Indian writer and linguist

Somai Kisku (born 1959) is an Indian writer in Santali language.
== Notable works==
- Tapal, a quarterly Santali literary magazine, started publication under his supervision. This magazine carried the excellence of Santali literature.

==Awards and honours==
- Kisku was recently honoured with the prestigious Tagore Literature Awards 2010, instituted by Samsung in collaboration with Sahitya Akademi. He received this award for his work Namalia, first published in 2008. Namalia describes and depicts the lifestyle of the Santal people of 'Namal'. Based on facts, it tells the story of the migration of these people to the rich paddy-growing region of 'Namal' due to the construction of a dam on the Kansavati river.
- He has also received Sharada Prasad Smriti Puraskar from Paschimbanga Santali Academy, Govt. Of West Bengal, India.

==Organisation==
He formed Hooghly Zila Santali Sahitya Parisad in 1988, which is now known as Santali Sahitya Baisi. He has been conducting Santali Sahitya Baisi with honesty, devotion and competence from the beginning until now.

==Biography==
Somai Kisku was born on 25th February 1959 at Basantapur, a small village, under the Purba Bardhaman district of West Bengal in the peasant family of Rasiklal Kisku and Fulmani Kisku.
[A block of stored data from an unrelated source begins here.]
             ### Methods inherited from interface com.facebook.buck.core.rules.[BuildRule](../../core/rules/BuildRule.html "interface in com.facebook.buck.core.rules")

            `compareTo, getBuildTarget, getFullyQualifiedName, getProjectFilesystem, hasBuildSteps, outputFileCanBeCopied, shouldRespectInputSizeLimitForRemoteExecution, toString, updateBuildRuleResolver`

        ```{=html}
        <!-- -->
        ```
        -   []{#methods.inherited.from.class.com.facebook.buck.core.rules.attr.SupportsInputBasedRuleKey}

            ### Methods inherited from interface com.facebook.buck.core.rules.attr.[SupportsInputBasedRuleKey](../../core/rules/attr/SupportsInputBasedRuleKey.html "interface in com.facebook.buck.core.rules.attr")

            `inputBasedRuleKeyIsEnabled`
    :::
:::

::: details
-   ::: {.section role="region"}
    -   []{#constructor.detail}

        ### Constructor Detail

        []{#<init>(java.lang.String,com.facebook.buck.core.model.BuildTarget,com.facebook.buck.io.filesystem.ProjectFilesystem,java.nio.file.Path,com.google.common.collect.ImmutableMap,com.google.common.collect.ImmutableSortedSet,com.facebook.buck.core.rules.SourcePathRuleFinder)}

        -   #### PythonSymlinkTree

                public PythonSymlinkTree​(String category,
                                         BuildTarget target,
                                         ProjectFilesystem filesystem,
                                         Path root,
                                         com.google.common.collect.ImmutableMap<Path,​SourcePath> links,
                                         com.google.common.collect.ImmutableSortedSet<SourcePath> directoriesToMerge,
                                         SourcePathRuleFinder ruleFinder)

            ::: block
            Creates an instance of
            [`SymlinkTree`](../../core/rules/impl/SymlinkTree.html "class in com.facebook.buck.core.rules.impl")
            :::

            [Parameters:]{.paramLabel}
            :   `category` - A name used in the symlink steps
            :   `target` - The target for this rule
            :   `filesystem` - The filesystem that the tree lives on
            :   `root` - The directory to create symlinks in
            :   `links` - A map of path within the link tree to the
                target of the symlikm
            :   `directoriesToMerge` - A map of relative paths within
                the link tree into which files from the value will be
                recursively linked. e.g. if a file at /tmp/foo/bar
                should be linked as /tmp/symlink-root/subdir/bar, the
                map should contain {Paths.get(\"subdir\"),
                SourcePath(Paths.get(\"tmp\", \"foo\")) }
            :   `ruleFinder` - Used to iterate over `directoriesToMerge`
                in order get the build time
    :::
He is the third son of his parents among their ten children. He received his early education from Basantapur Gourmohan Primary School and then studied at Jamalpur Higher Secondary School. Later he was admitted to Boinchigram Bihari Lal High School in the ninth class and passed Higher Secondary in 1976. He obtained a bachelor degree from Haripal Vivekannda College, under the University of Burdwan in 1981. Thereafter he joined as an Inspector in the Department of West Bengal Essential Commodities Supply Corporation. He retired after completing his long service career in 2019.

In the late eighties, extreme poverty, illiteracy, daily life struggles and the experience of the real situation at that time led him to begin to write.